My Eco Revamp

Environment

Once again, sorry about the sparsity of my posts. I’m currently in the process of launching a second blog which will act as a portfolio for my nature writing and illustration. Once that’s set up I will distribute my attention more evenly between the two! Watch this space…

Before moving to London, I was worried I might get distracted from my love of wildlife and all that kind of thing. There are lots of fabulous London things to in London, and I thought I might get caught up with pasty shops at train stations and other exciting diversions. Fortunately, I was wrong! I’m loving the pasty shops, but I’ve spent more time thinking about enviro issues here than I did in Bristol. I’ve also managed to get a job fundraising for the RSPB (amaze), which is making me realise more than ever how important it is to co-operate with the natural world.

Consequently, I’ve managed to give my life a little eco revamp. I’ve always tried to buy things ethically when I can, but I’ve now decided it’s the sort of thing you can’t really do half-assed. There’s no point in buying organic leeks and then hobbling into Primark. So here is a quick run-down of a few nice changes I’ve made to make the world a little less crap:

photo1 (9)

Cool cosmetics

Like many ladies, I use lots of cosmetics. I have thick, curly hair so I need a million hair products, and my dry skin means I must always have moisturiser at arm’s reach WITHOUT FAIL. I remember reading something about how little we know about the chemicals in our beauty products, and how easily we will smother ourselves without thinking. There has also been an awful lot in the media recently about animal cruelty and cosmetic testing. With both of these in mind, I am now slowly replacing each of my cosmetic items with products from Lush and The Body Shop. I know there are plenty of other companies that produce eco-cosmetics, but I haven’t done enough research yet! Lush are famous for their fresh, natural products and The Body Shop never test their products on animals, and use sustainably-sourced and Fairtrade ingredients.

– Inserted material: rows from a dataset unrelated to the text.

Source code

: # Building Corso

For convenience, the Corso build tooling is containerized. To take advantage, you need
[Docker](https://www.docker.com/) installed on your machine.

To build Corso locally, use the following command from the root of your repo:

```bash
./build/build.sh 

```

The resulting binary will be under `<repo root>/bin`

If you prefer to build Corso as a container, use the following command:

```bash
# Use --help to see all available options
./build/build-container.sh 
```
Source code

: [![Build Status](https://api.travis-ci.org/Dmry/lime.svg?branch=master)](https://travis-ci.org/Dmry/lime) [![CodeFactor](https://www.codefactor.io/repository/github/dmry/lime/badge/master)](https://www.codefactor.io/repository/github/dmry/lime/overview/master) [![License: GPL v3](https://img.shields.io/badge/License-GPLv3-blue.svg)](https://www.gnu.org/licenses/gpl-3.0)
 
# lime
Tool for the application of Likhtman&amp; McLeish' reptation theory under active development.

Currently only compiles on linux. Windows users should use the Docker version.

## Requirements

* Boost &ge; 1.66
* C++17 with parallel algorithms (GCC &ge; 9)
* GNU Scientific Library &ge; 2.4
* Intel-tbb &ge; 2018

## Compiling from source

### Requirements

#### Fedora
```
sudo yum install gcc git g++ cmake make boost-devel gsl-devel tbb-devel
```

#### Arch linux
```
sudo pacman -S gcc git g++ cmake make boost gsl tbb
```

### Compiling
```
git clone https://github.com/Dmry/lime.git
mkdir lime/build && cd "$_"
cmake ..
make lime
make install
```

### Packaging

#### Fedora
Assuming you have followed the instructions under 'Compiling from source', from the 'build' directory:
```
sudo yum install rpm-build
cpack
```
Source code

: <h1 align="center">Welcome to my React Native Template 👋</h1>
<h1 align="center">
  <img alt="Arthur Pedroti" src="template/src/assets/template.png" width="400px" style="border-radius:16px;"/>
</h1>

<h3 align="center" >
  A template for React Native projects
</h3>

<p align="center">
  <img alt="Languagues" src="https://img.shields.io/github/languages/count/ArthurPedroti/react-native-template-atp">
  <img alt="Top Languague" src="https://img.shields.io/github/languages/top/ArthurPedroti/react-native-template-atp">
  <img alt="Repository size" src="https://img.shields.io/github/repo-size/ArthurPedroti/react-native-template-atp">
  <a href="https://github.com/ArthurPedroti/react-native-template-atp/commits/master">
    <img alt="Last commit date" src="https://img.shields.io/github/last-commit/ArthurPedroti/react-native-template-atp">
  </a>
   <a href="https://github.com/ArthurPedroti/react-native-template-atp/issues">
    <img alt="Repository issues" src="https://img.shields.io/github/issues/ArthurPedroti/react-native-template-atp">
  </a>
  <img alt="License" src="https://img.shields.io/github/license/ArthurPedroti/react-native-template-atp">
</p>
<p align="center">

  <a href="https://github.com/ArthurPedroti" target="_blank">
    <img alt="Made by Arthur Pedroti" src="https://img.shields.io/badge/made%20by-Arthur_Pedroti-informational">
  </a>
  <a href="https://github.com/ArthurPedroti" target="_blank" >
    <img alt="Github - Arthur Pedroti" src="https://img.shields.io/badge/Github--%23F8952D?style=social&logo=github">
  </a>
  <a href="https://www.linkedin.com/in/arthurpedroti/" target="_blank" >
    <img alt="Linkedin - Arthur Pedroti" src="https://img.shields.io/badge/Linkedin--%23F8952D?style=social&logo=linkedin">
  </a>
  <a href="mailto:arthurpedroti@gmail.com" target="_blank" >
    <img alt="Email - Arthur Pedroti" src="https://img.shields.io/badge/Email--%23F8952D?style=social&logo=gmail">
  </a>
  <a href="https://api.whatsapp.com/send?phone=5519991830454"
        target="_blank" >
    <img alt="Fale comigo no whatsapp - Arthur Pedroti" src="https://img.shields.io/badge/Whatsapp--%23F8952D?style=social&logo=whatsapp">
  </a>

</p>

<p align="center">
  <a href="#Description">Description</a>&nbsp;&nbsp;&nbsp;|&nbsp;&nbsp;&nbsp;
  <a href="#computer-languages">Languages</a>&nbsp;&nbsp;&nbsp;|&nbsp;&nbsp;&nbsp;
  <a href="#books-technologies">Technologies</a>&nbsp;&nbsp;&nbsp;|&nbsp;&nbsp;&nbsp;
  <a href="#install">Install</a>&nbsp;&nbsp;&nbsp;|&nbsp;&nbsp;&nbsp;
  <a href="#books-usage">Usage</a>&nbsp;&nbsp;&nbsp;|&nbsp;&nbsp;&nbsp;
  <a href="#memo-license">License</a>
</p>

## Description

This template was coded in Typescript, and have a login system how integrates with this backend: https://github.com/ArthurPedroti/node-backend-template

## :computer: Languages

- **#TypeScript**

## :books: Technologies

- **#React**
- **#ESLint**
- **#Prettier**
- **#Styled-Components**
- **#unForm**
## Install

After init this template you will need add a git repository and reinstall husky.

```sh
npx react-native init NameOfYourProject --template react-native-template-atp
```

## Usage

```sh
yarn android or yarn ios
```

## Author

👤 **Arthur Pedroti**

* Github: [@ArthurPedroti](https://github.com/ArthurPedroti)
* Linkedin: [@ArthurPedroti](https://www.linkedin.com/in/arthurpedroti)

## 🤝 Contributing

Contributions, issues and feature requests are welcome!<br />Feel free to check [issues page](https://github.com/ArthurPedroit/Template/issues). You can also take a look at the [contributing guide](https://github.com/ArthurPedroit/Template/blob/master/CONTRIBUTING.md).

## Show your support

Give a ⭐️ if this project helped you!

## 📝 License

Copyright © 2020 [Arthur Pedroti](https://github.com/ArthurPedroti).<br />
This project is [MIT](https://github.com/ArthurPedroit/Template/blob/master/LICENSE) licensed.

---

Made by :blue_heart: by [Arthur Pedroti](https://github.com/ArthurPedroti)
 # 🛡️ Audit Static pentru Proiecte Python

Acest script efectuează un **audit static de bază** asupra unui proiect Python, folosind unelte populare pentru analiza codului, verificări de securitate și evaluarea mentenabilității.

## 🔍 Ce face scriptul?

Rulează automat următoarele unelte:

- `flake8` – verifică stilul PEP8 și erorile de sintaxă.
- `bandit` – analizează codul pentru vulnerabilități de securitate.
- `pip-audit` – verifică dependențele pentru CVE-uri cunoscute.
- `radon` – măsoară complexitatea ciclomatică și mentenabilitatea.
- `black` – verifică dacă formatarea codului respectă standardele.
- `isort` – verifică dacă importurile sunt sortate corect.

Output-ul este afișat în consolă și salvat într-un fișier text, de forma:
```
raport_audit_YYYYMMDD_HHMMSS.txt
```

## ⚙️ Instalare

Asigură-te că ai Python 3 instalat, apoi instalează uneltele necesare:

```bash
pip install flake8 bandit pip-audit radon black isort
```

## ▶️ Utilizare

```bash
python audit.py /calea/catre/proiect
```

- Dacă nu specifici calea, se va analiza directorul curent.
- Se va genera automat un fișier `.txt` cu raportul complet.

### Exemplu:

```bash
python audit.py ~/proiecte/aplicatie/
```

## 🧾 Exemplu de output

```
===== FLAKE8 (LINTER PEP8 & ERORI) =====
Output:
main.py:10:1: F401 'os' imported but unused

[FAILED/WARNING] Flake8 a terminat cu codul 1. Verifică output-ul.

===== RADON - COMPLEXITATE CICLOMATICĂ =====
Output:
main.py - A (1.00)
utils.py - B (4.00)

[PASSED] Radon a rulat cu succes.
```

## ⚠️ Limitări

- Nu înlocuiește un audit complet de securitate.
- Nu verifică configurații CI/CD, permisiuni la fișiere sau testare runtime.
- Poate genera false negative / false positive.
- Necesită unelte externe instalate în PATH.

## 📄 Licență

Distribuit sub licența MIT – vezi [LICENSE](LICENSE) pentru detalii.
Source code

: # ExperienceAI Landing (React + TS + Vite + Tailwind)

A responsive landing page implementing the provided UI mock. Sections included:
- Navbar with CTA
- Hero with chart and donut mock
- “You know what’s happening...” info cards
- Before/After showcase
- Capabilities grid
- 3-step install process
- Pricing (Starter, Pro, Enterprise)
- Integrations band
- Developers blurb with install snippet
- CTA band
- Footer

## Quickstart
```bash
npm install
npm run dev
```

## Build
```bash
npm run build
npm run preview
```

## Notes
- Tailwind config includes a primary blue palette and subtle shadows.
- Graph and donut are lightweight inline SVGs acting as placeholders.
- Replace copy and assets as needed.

I’m currently using Trichomania coconut shampoo from Lush, Banana conditioner from TBS and Early Harvest Raspberry shower gel from TBS.

taua-grafite-emeraude

Tubular trainers

As I mentioned, I’m starting a new job with the RSPB soon, hoozah! They’re my favourite charity and I can’t wait to get cracking. My job involves being on my feet and moving around London every day, so I decided I would invest in a good pair of sneaker-trainers. I remember hearing that Lily Cole (very interested in eco-activism) had collaborated with a French company called Veja, so I had a sneaky peek and found that they make eco-sneakers using organic Brazilian cotton, wild rubber from the Amazon and vegetable-tanned leather. I was most excited about the wild rubber, because they enable Brazilian people to earn an income from sustainable rubber-tapping rather than resorting to logging.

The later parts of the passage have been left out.